What this task involves: Find the word "phase" in the listing; pull out each line holding it.

Dataset content:
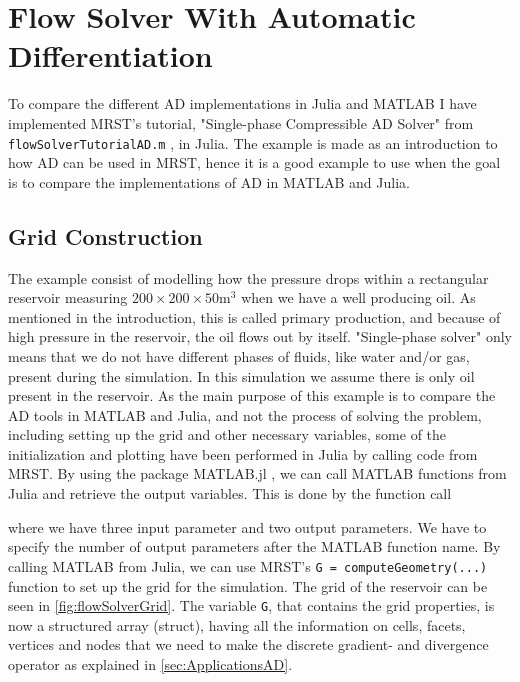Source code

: \chapter{Flow Solver With Automatic Differentiation}
\label{ch:FlowSolver}
To compare the different AD implementations in Julia and MATLAB I have implemented MRST's tutorial, "Single-phase Compressible AD Solver" from \texttt{flowSolverTutorialAD.m} \emph{\citep{flowSolverADExample}}, in Julia. The example is made as an introduction to how AD can be used in MRST, hence it is a good example to use when the goal is to compare the implementations of AD in MATLAB and Julia. 

\section{Grid Construction}
\label{sec:GridConstruction}
The example consist of modelling how the pressure drops within a rectangular reservoir measuring $200\times 200 \times 50 \text{m}^3$ when we have a well producing oil. As mentioned in the introduction, this is called primary production, and because of high pressure in the reservoir, the oil flows out by itself. "Single-phase solver" only means that we do not have different phases of fluids, like water and/or gas, present during the simulation. In this simulation we assume there is only oil present in the reservoir. As the main purpose of this example is to compare the AD tools in MATLAB and Julia, and not the process of solving the problem, including setting up the grid and other necessary variables, some of the initialization and plotting have been performed in Julia by calling code from MRST. By using the package MATLAB.jl \emph{\citep{MATLAB.jl}}, we can call MATLAB functions from Julia and retrieve the output variables. This is done by the function call

where we have three input parameter and two output parameters. We have to specify the number of output parameters after the MATLAB function name.  By calling MATLAB from Julia, we can use MRST's \texttt{G = computeGeometry(...)} function to set up the grid for the simulation. The grid of the reservoir can be seen in \autoref{fig:flowSolverGrid}. The variable \texttt{G}, that contains the grid properties, is now a structured array (struct), having all the information on cells, facets, vertices and nodes that we need to make the discrete gradient- and divergence operator as explained in \autoref{sec:ApplicationsAD}. 

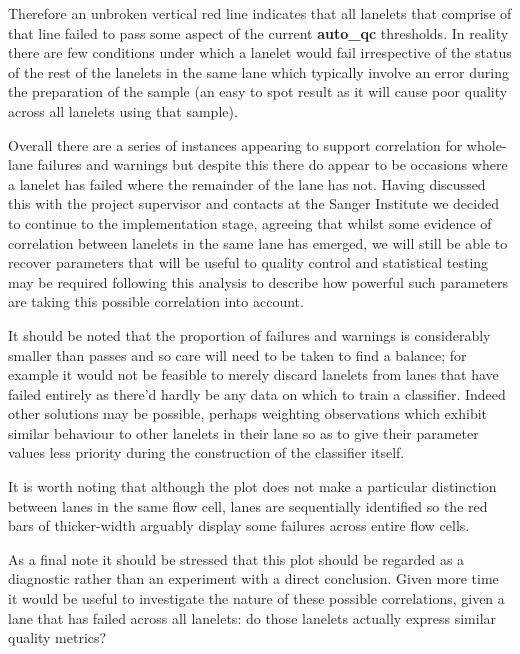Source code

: Therefore an unbroken vertical red line indicates that all lanelets that
comprise of that line failed to pass some aspect of the current
\textbf{auto\_qc} thresholds. In reality there are few conditions under which
a lanelet would fail irrespective of the status of the rest of the lanelets in
the same lane which typically involve an error during the preparation of the
sample (an easy to spot result as it will cause poor quality across all lanelets
using that sample).

Overall there are a series of instances appearing to support correlation for
whole-lane failures and warnings but despite this there do appear to be occasions
where a lanelet has failed where the remainder of the lane has not.
Having discussed this with the project supervisor and contacts at the Sanger Institute we decided to continue to
the implementation stage, agreeing that whilst some evidence of correlation
between lanelets in the same lane has emerged, we will still be able to recover
parameters that will be useful to quality control and statistical testing may be
required following this analysis to describe how powerful such parameters are
taking this possible correlation into account.

It should be
noted that the proportion of failures and warnings is considerably smaller than
passes and so care will need to be taken to find a balance; for example it would
not be feasible to merely discard lanelets from lanes that have failed entirely
as there'd hardly be any data on which to train a classifier. Indeed other
solutions may be possible, perhaps weighting observations which exhibit similar
behaviour to other lanelets in their lane so as to give their parameter values
less priority during the construction of the classifier itself.

It is worth noting that although the plot does not make a particular
distinction between lanes in the same flow cell, lanes are sequentially
identified so the red bars of thicker-width arguably display some failures
across entire flow cells.

As a final note it should be stressed that this plot should be regarded as a
diagnostic rather than an experiment with a direct conclusion. Given more time it
would be useful to investigate the nature of these possible correlations, given
a lane that has failed across all lanelets: do those lanelets actually express
similar quality metrics?

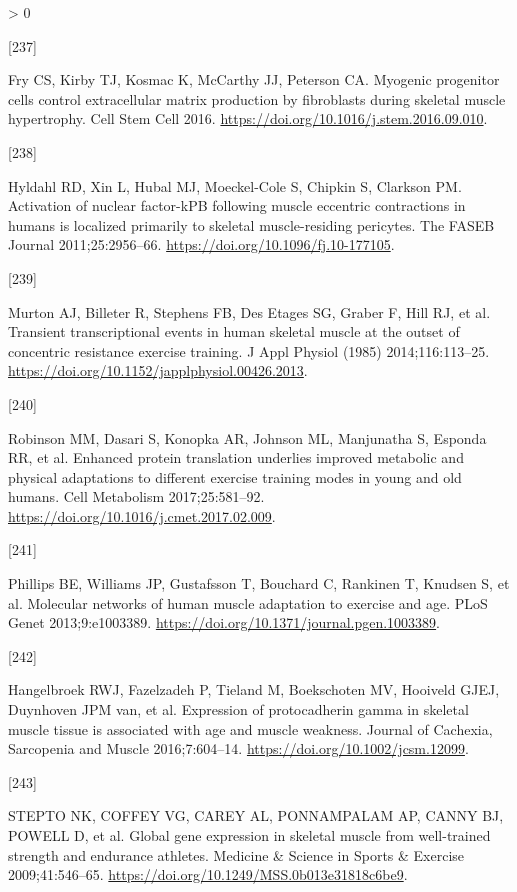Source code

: \documentclass[twoside,10pt]{gihclass} %
\newlength{\cslhangindent}
\newlength{\csllabelwidth}
\newenvironment{CSLReferences}[3] %
 {%
  \setlength{\parindent}{0pt}
  \ifodd #1 \everypar{\setlength{\hangindent}{\cslhangindent}}\ignorespaces\fi
  \ifnum #2 > 0
  \setlength{\parskip}{#2\baselineskip}
  \fi
 }%
 {}
\newcommand{\CSLLeftMargin}[1]{\parbox[t]{\maxof{\widthof{#1}}{\csllabelwidth}}{#1}}
\newcommand{\CSLRightInline}[1]{\parbox[t]{\linewidth}{#1}}
\begin{document}
\begin{CSLReferences}{0}{0}
\leavevmode\hypertarget{ref-RN1888}{}%
\CSLLeftMargin{{[}237{]} }
\CSLRightInline{Fry CS, Kirby TJ, Kosmac K, McCarthy JJ, Peterson CA. Myogenic progenitor cells control extracellular matrix production by fibroblasts during skeletal muscle hypertrophy. Cell Stem Cell 2016. \url{https://doi.org/10.1016/j.stem.2016.09.010}.}

\leavevmode\hypertarget{ref-RN2408}{}%
\CSLLeftMargin{{[}238{]} }
\CSLRightInline{Hyldahl RD, Xin L, Hubal MJ, Moeckel-Cole S, Chipkin S, Clarkson PM. Activation of nuclear factor-kPB following muscle eccentric contractions in humans is localized primarily to skeletal muscle-residing pericytes. The FASEB Journal 2011;25:2956--66. \url{https://doi.org/10.1096/fj.10-177105}.}

\leavevmode\hypertarget{ref-RN2299}{}%
\CSLLeftMargin{{[}239{]} }
\CSLRightInline{Murton AJ, Billeter R, Stephens FB, Des Etages SG, Graber F, Hill RJ, et al. Transient transcriptional events in human skeletal muscle at the outset of concentric resistance exercise training. J Appl Physiol (1985) 2014;116:113--25. \url{https://doi.org/10.1152/japplphysiol.00426.2013}.}

\leavevmode\hypertarget{ref-RN2400}{}%
\CSLLeftMargin{{[}240{]} }
\CSLRightInline{Robinson MM, Dasari S, Konopka AR, Johnson ML, Manjunatha S, Esponda RR, et al. Enhanced protein translation underlies improved metabolic and physical adaptations to different exercise training modes in young and old humans. Cell Metabolism 2017;25:581--92. \url{https://doi.org/10.1016/j.cmet.2017.02.009}.}

\leavevmode\hypertarget{ref-RN753}{}%
\CSLLeftMargin{{[}241{]} }
\CSLRightInline{Phillips BE, Williams JP, Gustafsson T, Bouchard C, Rankinen T, Knudsen S, et al. Molecular networks of human muscle adaptation to exercise and age. PLoS Genet 2013;9:e1003389. \url{https://doi.org/10.1371/journal.pgen.1003389}.}

\leavevmode\hypertarget{ref-RN2402}{}%
\CSLLeftMargin{{[}242{]} }
\CSLRightInline{Hangelbroek RWJ, Fazelzadeh P, Tieland M, Boekschoten MV, Hooiveld GJEJ, Duynhoven JPM van, et al. Expression of protocadherin gamma in skeletal muscle tissue is associated with age and muscle weakness. Journal of Cachexia, Sarcopenia and Muscle 2016;7:604--14. \url{https://doi.org/10.1002/jcsm.12099}.}

\leavevmode\hypertarget{ref-RN2398}{}%
\CSLLeftMargin{{[}243{]} }
\CSLRightInline{STEPTO NK, COFFEY VG, CAREY AL, PONNAMPALAM AP, CANNY BJ, POWELL D, et al. Global gene expression in skeletal muscle from well-trained strength and endurance athletes. Medicine \& Science in Sports \& Exercise 2009;41:546--65. \url{https://doi.org/10.1249/MSS.0b013e31818c6be9}.}


\end{CSLReferences}
\end{document}
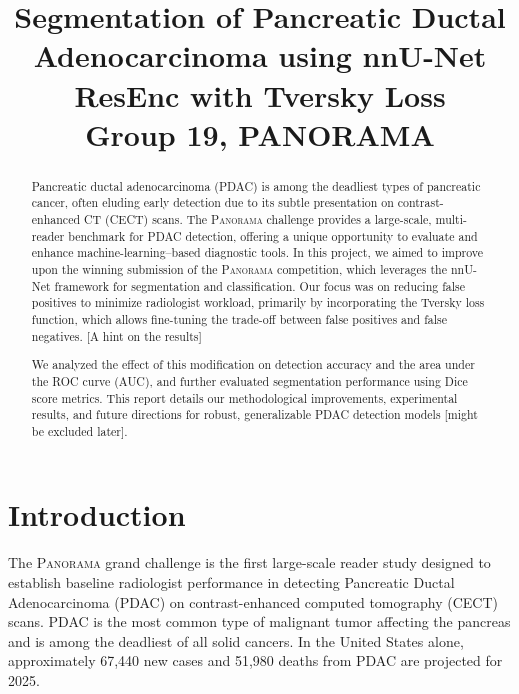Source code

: \documentclass[conference]{IEEEtran}
\begin{document}
\title{Segmentation of Pancreatic Ductal Adenocarcinoma using nnU-Net ResEnc with Tversky Loss \\ {\Large Group 19, PANORAMA}}

\author{
\and
{}
\and
{}
\and
{}
}

\maketitle

\begin{abstract}
Pancreatic ductal adenocarcinoma (PDAC) is among the deadliest types of pancreatic cancer, often eluding early detection due to its subtle presentation on contrast-enhanced CT (CECT) scans. The \textsc{Panorama} challenge provides a large-scale, multi-reader benchmark for PDAC detection, offering a unique opportunity to evaluate and enhance machine-learning–based diagnostic tools. In this project, we aimed to improve upon the winning submission of the \textsc{Panorama} competition, which leverages the nnU-Net framework for segmentation and classification. Our focus was on reducing false positives to minimize radiologist workload, primarily by incorporating the Tversky loss function, which allows fine-tuning the trade-off between false positives and false negatives. [A hint on the results]


We analyzed the effect of this modification on detection accuracy and the area under the ROC curve (AUC), and further evaluated segmentation performance using Dice score metrics. This report details our methodological improvements, experimental results, and future directions for robust, generalizable PDAC detection models [might be excluded later].

\end{abstract}

\section{Introduction}
The \textsc{Panorama} grand challenge \cite{b5} is the first large-scale reader study designed to establish baseline radiologist performance in detecting Pancreatic Ductal Adenocarcinoma (PDAC) on contrast-enhanced computed tomography (CECT) scans. PDAC is the most common type of malignant tumor affecting the pancreas and is among the deadliest of all solid cancers. In the United States alone, approximately 67,440 new cases and 51,980 deaths from PDAC are projected for 2025\cite{b2}.
\end{document}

Answer box:
To compare the different AD implementations in Julia and MATLAB I have implemented MRST's tutorial, "Single-phase Compressible AD Solver" from \texttt{flowSolverTutorialAD.m} \emph{\citep{flowSolverADExample}}, in Julia. The example is made as an introduction to how AD can be used in MRST, hence it is a good example to use when the goal is to compare the implementations of AD in MATLAB and Julia. 
The example consist of modelling how the pressure drops within a rectangular reservoir measuring $200\times 200 \times 50 \text{m}^3$ when we have a well producing oil. As mentioned in the introduction, this is called primary production, and because of high pressure in the reservoir, the oil flows out by itself. "Single-phase solver" only means that we do not have different phases of fluids, like water and/or gas, present during the simulation. In this simulation we assume there is only oil present in the reservoir. As the main purpose of this example is to compare the AD tools in MATLAB and Julia, and not the process of solving the problem, including setting up the grid and other necessary variables, some of the initialization and plotting have been performed in Julia by calling code from MRST. By using the package MATLAB.jl \emph{\citep{MATLAB.jl}}, we can call MATLAB functions from Julia and retrieve the output variables. This is done by the function call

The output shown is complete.